Enfin, force est de constater que le contrat de location a reçu exécution pendant plusieurs mois puisque les premiers loyers ont été réglés. La demande de résolution de M. [R] sera donc rejetée.
L’article 15 « Résiliation » des conditions générales du contrat de location stipule que le contrat est résilié de plein droit 30 jours après l’envoi au locataire d’une lettre recommandée de mise en demeure restée sans effet pendant ce délai.
Il résulte des pièces versées par le demandeur que M. [R] a été mis en demeure par lettre recommandée du 8 novembre 2022 pour un arriéré locatif de 6.147,65 euros TTC qui n’a pas été apuré.
Par conséquent, il convient de constater la résiliation du contrat de location à la date du 13 juillet 2023, date de notification par la société CM CIC LEASING SOLUTIONS de la résiliation.

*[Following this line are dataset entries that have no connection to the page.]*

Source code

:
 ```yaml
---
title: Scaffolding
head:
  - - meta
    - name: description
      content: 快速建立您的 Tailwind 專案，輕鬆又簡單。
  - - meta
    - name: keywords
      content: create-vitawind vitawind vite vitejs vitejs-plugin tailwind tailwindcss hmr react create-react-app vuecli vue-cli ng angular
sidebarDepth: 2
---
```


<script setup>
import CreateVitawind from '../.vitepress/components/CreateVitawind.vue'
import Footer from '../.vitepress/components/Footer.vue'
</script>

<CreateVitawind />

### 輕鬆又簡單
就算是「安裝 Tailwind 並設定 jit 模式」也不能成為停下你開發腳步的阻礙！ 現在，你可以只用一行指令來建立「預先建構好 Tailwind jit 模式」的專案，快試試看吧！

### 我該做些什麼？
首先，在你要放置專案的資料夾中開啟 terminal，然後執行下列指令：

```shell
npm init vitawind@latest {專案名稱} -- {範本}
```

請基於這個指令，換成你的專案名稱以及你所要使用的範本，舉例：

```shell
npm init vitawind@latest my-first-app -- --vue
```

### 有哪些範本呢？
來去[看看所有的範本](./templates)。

L’article 15.4 des conditions générales prévoit que dès la résiliation du contrat, le locataire doit immédiatement restituer le matériel et verser au loueur :
une indemnité en réparation du préjudice subi égale au montant total des loyers TTC restant à échoir à la date de résiliation, une clause pénale de 10 % des sommes impayées et du montant total des loyers TTC restant à échoir à la date de résiliation.
L’article 8.3 h prévoit également le paiement d’une somme forfaitaire de 40 euros au titre des frais de recouvrement.

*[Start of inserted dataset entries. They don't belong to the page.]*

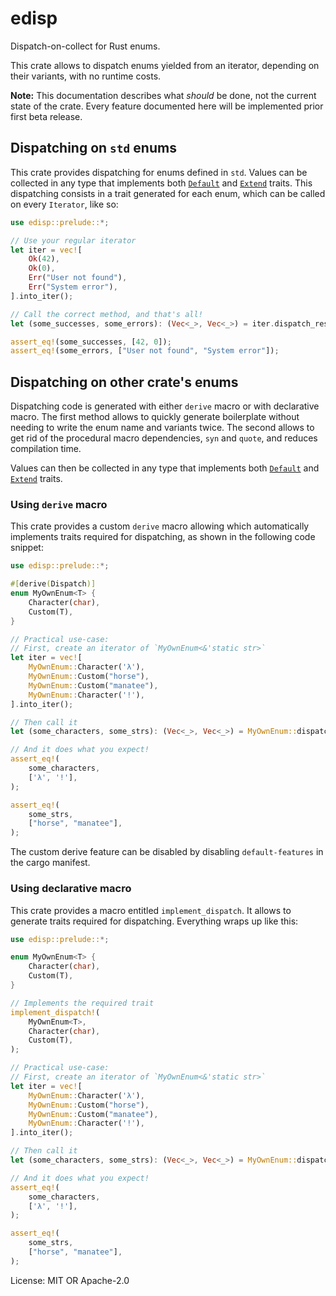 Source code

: # edisp

Dispatch-on-collect for Rust enums.

This crate allows to dispatch enums
yielded from an iterator, depending on their variants, with no runtime
costs.

**Note:** This documentation describes what *should* be done, not the
current state of the crate. Every feature documented here will be
implemented prior first beta release.

## Dispatching on `std` enums

This crate provides dispatching for enums defined in `std`. Values can be
collected in any type that implements both [`Default`] and [`Extend`]
traits. This dispatching consists in a trait generated for each enum,
which can be called on every `Iterator`, like so:

```rust
use edisp::prelude::*;

// Use your regular iterator
let iter = vec![
    Ok(42),
    Ok(0),
    Err("User not found"),
    Err("System error"),
].into_iter();

// Call the correct method, and that's all!
let (some_successes, some_errors): (Vec<_>, Vec<_>) = iter.dispatch_result();

assert_eq!(some_successes, [42, 0]);
assert_eq!(some_errors, ["User not found", "System error"]);
```

## Dispatching on other crate's enums

Dispatching code is generated with either `derive` macro or with declarative
macro. The first method allows to quickly generate boilerplate without
needing to write the enum name and variants twice. The second allows to get
rid of the procedural macro dependencies, `syn` and `quote`, and reduces
compilation time.

Values can then be collected in any type that implements both [`Default`]
and [`Extend`] traits.

### Using `derive` macro

This crate provides a custom `derive` macro allowing which automatically
implements traits required for dispatching, as shown in the following code
snippet:

```rust
use edisp::prelude::*;

#[derive(Dispatch)]
enum MyOwnEnum<T> {
    Character(char),
    Custom(T),
}

// Practical use-case:
// First, create an iterator of `MyOwnEnum<&'static str>`
let iter = vec![
    MyOwnEnum::Character('λ'),
    MyOwnEnum::Custom("horse"),
    MyOwnEnum::Custom("manatee"),
    MyOwnEnum::Character('!'),
].into_iter();

// Then call it
let (some_characters, some_strs): (Vec<_>, Vec<_>) = MyOwnEnum::dispatch(iter);

// And it does what you expect!
assert_eq!(
    some_characters,
    ['λ', '!'],
);

assert_eq!(
    some_strs,
    ["horse", "manatee"],
);
```

The custom derive feature can be disabled by disabling `default-features`
in the cargo manifest.

### Using declarative macro

This crate provides a macro entitled `implement_dispatch`. It allows to
generate traits required for dispatching. Everything wraps up like this:

```rust
use edisp::prelude::*;

enum MyOwnEnum<T> {
    Character(char),
    Custom(T),
}

// Implements the required trait
implement_dispatch!(
    MyOwnEnum<T>,
    Character(char),
    Custom(T),
);

// Practical use-case:
// First, create an iterator of `MyOwnEnum<&'static str>`
let iter = vec![
    MyOwnEnum::Character('λ'),
    MyOwnEnum::Custom("horse"),
    MyOwnEnum::Custom("manatee"),
    MyOwnEnum::Character('!'),
].into_iter();

// Then call it
let (some_characters, some_strs): (Vec<_>, Vec<_>) = MyOwnEnum::dispatch(iter);

// And it does what you expect!
assert_eq!(
    some_characters,
    ['λ', '!'],
);

assert_eq!(
    some_strs,
    ["horse", "manatee"],
);
```

[`Default`]: https://doc.rust-lang.org/std/default/trait.Default.html
[`Extend`]: https://doc.rust-lang.org/std/iter/trait.Extend.html

License: MIT OR Apache-2.0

En l’espèce, la société CM CIC LEASING SOLUTIONS produit un décompte dont il résulte que :
le montant des loyers impayés est de 12.330 euros (5 loyers impayés) ; le montant des 16 loyers à échoir est de 39.456 euros ; une indemnité forfaitaire de 40 euros ; une clause pénale de 10 % sur la somme de 39.456, soit 3.945,60 euros. Total : 55.771,60 euros
Par conséquent, M. [R] sera condamné à payer la somme de 55.771,60 euros.
La société CM CIC LEASING SOLUTIONS demande également l’application d’un taux d’intérêt égal à celui appliqué par la banque centrale européenne à son opération de refinancement la plus récente majoré de 10 points de pourcentage à compter du 8 novembre 2022. Toutefois, cette somme n’est devenue exigible qu’à la date de la résiliation, soit au 13 juillet 2023. C’est donc à partir de cette date que les intérêts, tels que prévus à l’article 8.3 h des conditions générales, commenceront à courir.

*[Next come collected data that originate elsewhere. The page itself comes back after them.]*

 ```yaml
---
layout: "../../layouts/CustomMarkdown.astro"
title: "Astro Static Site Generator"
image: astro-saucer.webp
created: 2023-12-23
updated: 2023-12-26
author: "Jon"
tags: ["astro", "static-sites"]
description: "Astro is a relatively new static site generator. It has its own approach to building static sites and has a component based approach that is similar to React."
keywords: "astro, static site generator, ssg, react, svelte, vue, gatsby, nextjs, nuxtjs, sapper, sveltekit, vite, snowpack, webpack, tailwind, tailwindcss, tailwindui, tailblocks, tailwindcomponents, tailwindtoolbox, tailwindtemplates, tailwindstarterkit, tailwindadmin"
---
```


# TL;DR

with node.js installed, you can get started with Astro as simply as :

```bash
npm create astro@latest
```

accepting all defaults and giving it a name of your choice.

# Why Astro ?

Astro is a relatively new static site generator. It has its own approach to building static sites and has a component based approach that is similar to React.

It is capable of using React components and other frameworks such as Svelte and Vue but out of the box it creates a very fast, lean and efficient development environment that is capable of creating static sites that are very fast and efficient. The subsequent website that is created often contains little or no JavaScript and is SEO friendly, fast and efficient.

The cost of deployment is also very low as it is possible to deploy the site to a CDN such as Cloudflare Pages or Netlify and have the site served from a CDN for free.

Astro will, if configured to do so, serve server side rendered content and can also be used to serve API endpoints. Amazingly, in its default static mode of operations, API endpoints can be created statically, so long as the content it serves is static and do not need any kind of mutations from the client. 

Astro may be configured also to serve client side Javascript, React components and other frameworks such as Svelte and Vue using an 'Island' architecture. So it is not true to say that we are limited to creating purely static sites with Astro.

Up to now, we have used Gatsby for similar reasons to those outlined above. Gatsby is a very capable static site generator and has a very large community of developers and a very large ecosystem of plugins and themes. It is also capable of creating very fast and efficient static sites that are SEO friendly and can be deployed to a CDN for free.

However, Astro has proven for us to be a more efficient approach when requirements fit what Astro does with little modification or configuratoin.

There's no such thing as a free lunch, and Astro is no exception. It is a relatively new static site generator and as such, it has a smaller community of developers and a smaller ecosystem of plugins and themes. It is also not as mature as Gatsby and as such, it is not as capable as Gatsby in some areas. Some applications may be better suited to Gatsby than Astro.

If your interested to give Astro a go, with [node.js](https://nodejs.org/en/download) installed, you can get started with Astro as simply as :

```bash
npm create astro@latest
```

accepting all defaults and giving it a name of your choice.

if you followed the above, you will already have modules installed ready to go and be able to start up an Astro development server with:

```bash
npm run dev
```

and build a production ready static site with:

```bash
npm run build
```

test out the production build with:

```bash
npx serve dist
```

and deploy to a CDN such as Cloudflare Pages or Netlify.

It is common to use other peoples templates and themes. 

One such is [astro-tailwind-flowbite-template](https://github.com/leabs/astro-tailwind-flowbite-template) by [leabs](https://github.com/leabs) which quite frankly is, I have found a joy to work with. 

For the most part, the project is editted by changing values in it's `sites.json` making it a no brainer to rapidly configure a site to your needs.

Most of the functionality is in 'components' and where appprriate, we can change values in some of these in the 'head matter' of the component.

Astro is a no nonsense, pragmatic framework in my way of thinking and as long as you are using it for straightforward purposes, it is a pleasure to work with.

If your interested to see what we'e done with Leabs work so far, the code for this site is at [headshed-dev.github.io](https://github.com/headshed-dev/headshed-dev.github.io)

La demande de dommages-intérêts de M. [R] pour procédure abusive sera logiquement rejetée.
Sur les demandes accessoires
M. [R] perd le procès et sera condamné aux dépens avec application de l’article 699 du code de procédure civile au bénéfice de Me Audrey Moyal. Au vu du montant de la clause pénale appliquée, aucune circonstance tirée de l’équité ne permet de faire application de l’article 700 du code de procédure civile.
PAR CES MOTIFS
Le tribunal statuant publiquement, contradictoirement, en premier ressort :
Constate la résiliation du contrat de location à la date du 13 juillet 2023 ;
Condamne M. [F] [R] à restituer à la société CM CIC LEASING SOLUTIONS le matériel objet du contrat de location du 8 décembre 2021 dans le délai d’un mois à compter de la signification de la présente décision ;
Passé ce délai, condamne M. [F] [R] à payer à la société CM CIC LEASING SOLUTIONS une astreinte de 50 euros par jour de retard pendant 90 jours ;
Condamne M. [F] [R] à payer à la société CM CIC LEASING SOLUTIONS la somme de 55.771,60 euros, outre intérêts au taux appliqué par la Banque centrale européenne à son opération de refinancement la plus récente majoré de 10 points de pourcentage à compter du 13 juillet 2023 ;
Rejette les demandes de M. [R] ;
Dit n’y avoir lieu à application de l’article 700 du code de procédure civile ;
Condamne M. [F] [R] aux dépens avec application des dispositions de l’article 699 du code de procédure civile au bénéfice de Me Audrey Moyal ;
Rappelle que la présente décision est exécutoire à titre provisoire.
Le présent jugement a été signé par Nina MILESI, Vice-Présidente et par Aurélie VIALLE, Greffière présente lors de sa mise à disposition.